Venus’s atmosphere has held a mystery for decades. Every few days, a massive wall of acidic clouds encircles the entire planet, although no one has been able to explain why it exists at all. Now the answer has been found, and it came from a completely unexpected source. 

Venus’s day side is completely covered by clouds. The image was taken by the Japanese orbiter Akatsuki in 2016. Source: JAXA

A cloud front as wide as a continent

Scientists at the University of Tokyo, led by Professor Takeshi Imamura, have uncovered the nature of one of the most mysterious phenomena in the Solar System. At an altitude of about 50 kilometers above Venus’s surface, a wall of clouds stretches 6,000 kilometers along the equator, racing around the planet at a speed of approximately 328 kilometers per hour. 

This object was first detected by the Japanese spacecraft Akatsuki in 2016, but scientists have only now managed to understand the mechanism behind its formation.

What’s happening in the sink

The mechanism behind this process is well known to engineers and hydrologists. Turn on the faucet over the sink and watch the water: it hits the bottom in a thin, fast stream, but at a certain point it suddenly slows down and spreads out into a wider, deeper ring. This sudden transition is what is known as a hydraulic jump. The same effect occurs in rivers, at dams, and in the Earth’s atmosphere above mountain ranges.

A clear example of a hydraulic jump: water from a faucet hits the bottom of the sink in a thin, fast stream, but at a certain point it slows down sharply and spreads out into a deeper ring. It is precisely this effect, scaled up to the size of a planet, that explains the formation of the cloud wall on Venus. Credit: James Kilfiger/Wikimedia Commons/CC BY-SA 3.0. Source: wikimedia.org

On Venus, the role of a liquid is played by a dense atmosphere composed of carbon dioxide and saturated with sulfuric acid. The trigger is the Kelvin wave—a large-scale atmospheric wave that moves along the equator accompanied by supersonic winds. As this movement slows down, the gas masses behind it compress, sulfuric acid vapor is forced upward and condenses into a dense cloud front, which Akatsuki’s cameras detect in the infrared spectrum.

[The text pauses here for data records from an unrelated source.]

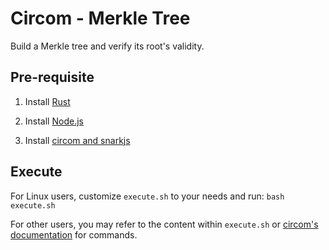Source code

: # Circom - Merkle Tree

Build a Merkle tree and verify its root's validity.

## Pre-requisite

1. Install [Rust](https://www.rust-lang.org/tools/install)

2. Install [Node.js](https://nodejs.org/en/download/)

3. Install [circom and snarkjs](https://docs.circom.io/getting-started/installation/#installing-snarkjs)

## Execute

For Linux users, customize `execute.sh` to your needs and run:
`bash execute.sh`

For other users, you may refer to the content within `execute.sh` or [circom's documentation](https://docs.circom.io/getting-started/compiling-circuits/) for commands.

Super-rotation and its maintenance

Venus rotates on its axis extremely slowly—it takes 243 Earth days to complete one rotation. In contrast, its atmosphere circles the planet in just four days, which is dozens of times faster than the solid surface. This phenomenon is known as “super-rotation” and has long fascinated planetary scientists. 

It turns out that the hydraulic jump not only forms a cloud wall but also actively sustains this flow: the angular momentum from the Kelvin wave is transferred to the general atmospheric flow via the jump.

A gap in the simulations

The new discovery has revealed a significant gap in existing climate models of Venus. All of them were based on the structure of Earth-like planets and did not account for the hydraulic jump—a mechanism that links global horizontal flows with local vertical movements. 

Data from Akatsuki showed that the cloud front has existed since at least 1983—it’s just that the cameras on previous missions did not have sufficient resolution to detect it in the deep layers of the atmosphere. The study’s findings were published in the Journal of Geophysical Research: Planets.